═════ The data ═════
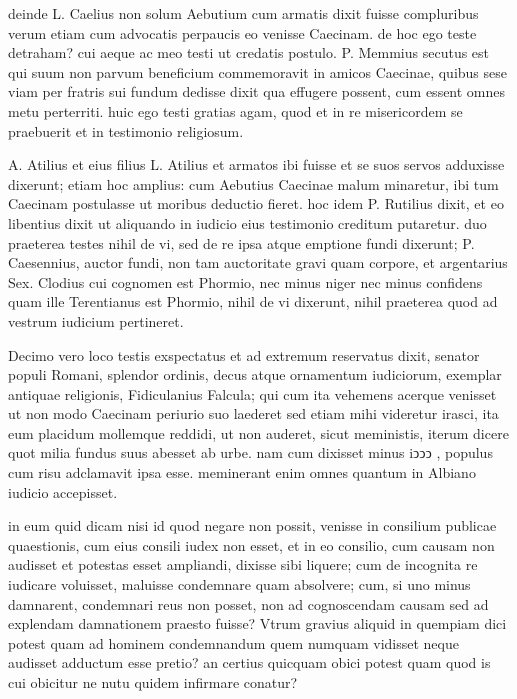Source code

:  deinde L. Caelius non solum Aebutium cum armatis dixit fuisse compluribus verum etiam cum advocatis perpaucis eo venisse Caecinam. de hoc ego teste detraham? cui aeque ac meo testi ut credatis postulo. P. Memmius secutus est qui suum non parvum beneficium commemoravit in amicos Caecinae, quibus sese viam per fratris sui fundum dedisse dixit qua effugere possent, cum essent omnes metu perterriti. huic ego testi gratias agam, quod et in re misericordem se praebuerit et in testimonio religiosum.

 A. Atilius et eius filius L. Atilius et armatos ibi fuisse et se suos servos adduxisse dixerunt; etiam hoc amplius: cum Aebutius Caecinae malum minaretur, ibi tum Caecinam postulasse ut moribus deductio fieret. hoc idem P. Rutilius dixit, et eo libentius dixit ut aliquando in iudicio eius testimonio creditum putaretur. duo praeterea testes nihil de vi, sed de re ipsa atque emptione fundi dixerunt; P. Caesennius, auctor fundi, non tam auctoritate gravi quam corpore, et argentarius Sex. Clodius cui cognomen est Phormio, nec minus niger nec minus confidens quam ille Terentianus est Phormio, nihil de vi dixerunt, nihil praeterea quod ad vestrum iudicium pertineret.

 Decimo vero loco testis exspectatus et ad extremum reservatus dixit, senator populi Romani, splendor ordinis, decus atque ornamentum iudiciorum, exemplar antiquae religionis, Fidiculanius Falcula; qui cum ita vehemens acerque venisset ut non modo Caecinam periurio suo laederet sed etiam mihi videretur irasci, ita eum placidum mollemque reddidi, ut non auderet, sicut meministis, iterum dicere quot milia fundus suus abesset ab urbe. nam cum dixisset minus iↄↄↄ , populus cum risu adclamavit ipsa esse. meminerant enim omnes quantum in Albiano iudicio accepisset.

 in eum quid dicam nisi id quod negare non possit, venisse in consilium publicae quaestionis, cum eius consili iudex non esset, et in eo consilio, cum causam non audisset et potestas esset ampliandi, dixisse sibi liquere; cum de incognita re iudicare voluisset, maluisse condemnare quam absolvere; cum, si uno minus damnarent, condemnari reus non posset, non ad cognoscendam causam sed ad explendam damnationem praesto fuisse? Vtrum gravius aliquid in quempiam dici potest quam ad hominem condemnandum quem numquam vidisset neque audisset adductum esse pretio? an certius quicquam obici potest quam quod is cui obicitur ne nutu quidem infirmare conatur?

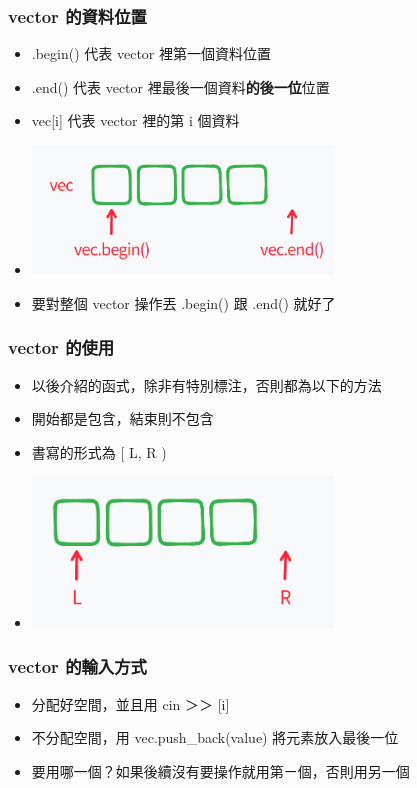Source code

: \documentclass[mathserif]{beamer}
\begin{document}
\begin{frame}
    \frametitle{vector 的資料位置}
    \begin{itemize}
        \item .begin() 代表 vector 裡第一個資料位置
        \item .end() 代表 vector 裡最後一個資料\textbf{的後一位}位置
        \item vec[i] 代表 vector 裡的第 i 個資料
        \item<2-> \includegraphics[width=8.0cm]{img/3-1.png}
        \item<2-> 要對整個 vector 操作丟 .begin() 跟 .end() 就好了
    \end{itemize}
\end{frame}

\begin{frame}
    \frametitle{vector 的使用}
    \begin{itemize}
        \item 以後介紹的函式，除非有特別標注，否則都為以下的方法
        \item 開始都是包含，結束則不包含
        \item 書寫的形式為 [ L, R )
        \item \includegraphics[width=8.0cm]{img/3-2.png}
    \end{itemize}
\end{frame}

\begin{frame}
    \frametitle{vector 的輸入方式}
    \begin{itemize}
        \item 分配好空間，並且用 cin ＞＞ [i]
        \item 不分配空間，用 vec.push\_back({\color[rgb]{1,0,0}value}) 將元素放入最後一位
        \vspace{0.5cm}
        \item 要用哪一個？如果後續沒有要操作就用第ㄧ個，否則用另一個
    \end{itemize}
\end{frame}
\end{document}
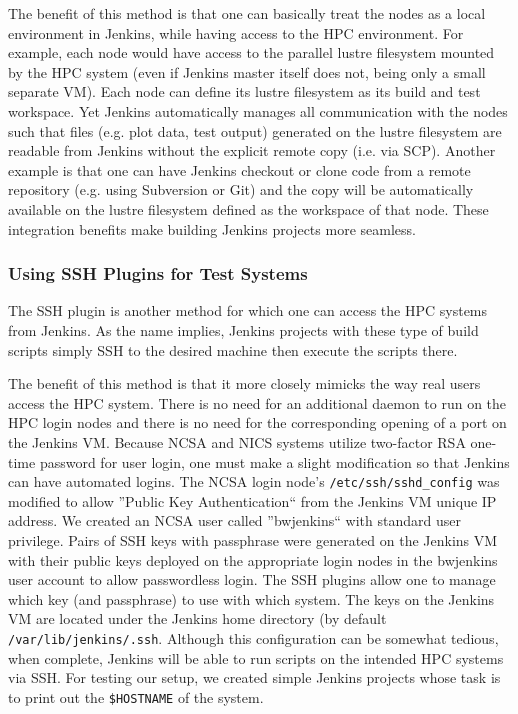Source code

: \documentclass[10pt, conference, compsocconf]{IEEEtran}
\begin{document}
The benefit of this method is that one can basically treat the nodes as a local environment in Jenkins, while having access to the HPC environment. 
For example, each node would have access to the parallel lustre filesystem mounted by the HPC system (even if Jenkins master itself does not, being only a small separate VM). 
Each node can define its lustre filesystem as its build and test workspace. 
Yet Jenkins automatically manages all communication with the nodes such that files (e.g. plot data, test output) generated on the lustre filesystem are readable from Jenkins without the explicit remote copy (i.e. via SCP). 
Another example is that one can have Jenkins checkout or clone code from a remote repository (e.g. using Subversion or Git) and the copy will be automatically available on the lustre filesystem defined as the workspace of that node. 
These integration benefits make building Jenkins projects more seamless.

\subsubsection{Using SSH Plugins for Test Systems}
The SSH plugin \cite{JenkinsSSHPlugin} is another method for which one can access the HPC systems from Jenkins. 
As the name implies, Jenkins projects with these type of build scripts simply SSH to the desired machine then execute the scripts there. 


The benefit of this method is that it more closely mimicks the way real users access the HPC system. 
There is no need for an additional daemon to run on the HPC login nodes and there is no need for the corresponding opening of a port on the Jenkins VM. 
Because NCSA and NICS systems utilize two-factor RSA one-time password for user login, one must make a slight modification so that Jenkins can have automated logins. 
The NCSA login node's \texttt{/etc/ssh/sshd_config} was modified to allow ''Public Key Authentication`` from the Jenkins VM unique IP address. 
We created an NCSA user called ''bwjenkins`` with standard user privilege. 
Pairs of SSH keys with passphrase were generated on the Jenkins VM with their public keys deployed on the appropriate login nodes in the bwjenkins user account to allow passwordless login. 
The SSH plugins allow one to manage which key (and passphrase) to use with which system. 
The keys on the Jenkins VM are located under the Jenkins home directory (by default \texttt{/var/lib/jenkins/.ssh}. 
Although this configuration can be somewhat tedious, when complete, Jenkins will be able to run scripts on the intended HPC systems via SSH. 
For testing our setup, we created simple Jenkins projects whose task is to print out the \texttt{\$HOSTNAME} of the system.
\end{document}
═════
═════ The data ═════
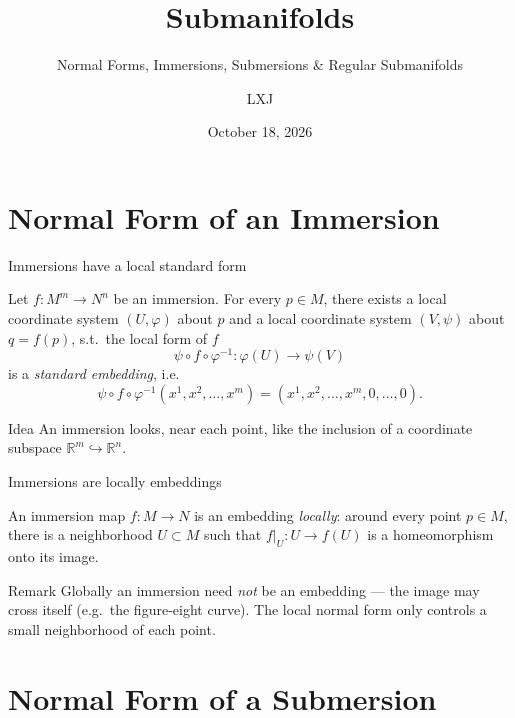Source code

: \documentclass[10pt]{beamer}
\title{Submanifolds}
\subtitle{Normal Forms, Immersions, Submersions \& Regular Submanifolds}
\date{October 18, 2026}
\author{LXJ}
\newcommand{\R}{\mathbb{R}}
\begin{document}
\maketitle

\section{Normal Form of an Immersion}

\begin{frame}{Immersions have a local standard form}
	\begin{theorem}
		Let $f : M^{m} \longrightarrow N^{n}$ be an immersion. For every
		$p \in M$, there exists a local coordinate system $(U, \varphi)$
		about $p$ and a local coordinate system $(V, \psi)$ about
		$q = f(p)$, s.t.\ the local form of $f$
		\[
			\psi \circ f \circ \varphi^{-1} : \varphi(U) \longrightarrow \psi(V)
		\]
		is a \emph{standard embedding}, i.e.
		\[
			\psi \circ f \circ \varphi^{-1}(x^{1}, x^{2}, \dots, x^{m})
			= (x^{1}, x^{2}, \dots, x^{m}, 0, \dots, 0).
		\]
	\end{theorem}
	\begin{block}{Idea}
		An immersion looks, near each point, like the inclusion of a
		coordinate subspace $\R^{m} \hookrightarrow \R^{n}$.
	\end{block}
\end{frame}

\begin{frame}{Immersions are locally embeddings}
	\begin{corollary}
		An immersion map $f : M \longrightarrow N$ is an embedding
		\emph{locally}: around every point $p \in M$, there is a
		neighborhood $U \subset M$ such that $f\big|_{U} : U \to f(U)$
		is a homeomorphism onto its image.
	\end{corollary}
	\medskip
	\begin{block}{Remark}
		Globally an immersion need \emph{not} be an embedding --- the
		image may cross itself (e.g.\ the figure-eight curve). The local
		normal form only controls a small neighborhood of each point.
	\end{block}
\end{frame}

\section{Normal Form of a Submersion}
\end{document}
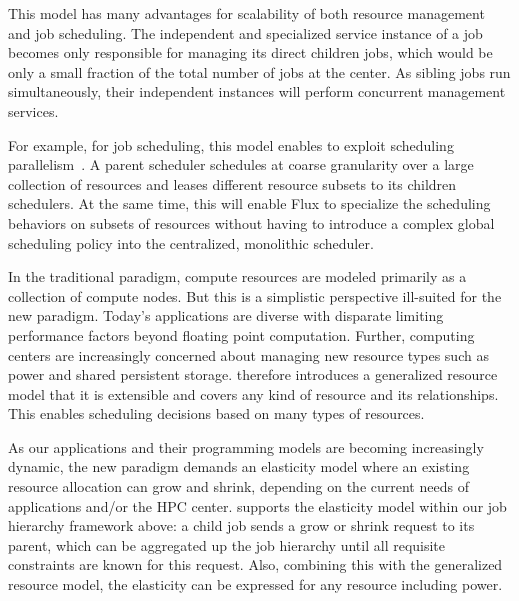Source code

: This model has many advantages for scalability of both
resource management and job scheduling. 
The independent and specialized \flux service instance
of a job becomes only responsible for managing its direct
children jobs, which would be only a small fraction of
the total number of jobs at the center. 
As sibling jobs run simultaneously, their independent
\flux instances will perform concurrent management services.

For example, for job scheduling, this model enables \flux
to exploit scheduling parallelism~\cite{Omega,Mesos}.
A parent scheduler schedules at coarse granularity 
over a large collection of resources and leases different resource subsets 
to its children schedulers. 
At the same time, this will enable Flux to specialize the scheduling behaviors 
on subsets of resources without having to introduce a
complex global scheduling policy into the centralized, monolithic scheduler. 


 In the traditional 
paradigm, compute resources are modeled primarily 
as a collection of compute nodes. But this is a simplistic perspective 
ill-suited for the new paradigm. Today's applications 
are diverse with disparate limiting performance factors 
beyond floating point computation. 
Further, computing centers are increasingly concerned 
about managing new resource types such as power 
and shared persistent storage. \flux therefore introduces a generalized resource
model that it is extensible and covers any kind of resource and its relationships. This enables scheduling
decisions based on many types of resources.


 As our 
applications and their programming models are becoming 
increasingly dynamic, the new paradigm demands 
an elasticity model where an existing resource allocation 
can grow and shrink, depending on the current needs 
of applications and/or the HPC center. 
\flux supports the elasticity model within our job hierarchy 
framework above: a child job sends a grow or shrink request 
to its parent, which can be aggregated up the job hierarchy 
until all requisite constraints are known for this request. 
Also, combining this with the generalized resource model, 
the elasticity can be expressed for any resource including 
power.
═════
* **Your assignment**
Tell how many lines of the records above contain "image", replying with the number only.

* **Exercise answer**
2